Atrapsalta dolens

Scientific classification
- Kingdom: Animalia
- Phylum: Arthropoda
- Clade: Pancrustacea
- Class: Insecta
- Order: Hemiptera
- Suborder: Auchenorrhyncha
- Family: Cicadidae
- Genus: Atrapsalta
- Species: A. dolens
- Binomial name: Atrapsalta dolens (Walker, 1850)
- Synonyms: Pauropsalta dolens Walker, 1850;

= Atrapsalta dolens =

- Genus: Atrapsalta
- Species: dolens
- Authority: (Walker, 1850)
- Synonyms: Pauropsalta dolens

Species of cicada

Atrapsalta dolens is a species of cicada, also known as the south-western bark squeaker, in the true cicada family, Cicadettinae subfamily and Cicadettini tribe. It is endemic to Australia.

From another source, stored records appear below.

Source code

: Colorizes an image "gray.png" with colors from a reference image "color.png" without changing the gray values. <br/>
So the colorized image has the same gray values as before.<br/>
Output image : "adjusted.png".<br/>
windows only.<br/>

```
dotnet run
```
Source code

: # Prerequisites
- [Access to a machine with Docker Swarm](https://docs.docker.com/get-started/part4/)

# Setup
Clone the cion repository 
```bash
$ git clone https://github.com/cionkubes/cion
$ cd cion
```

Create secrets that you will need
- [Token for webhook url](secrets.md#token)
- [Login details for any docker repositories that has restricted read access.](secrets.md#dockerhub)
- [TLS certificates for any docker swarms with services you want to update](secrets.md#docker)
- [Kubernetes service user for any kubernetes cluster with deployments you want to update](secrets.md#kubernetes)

It was described in 1850 by English entomologist Francis Walker.

==Description==
The length of the forewing is 13–16 mm.

==Distribution and habitat==
The species occurs in south-west Western Australia, as well as on the Eyre Peninsula and in south-eastern South Australia. The associated habitat includes open eucalypt woodland and heathland.

==Behaviour==
Adults are heard from September to February, the males clinging to the foliage of heath shrubs, uttering slow, repetitive "dit-dyerr" calls.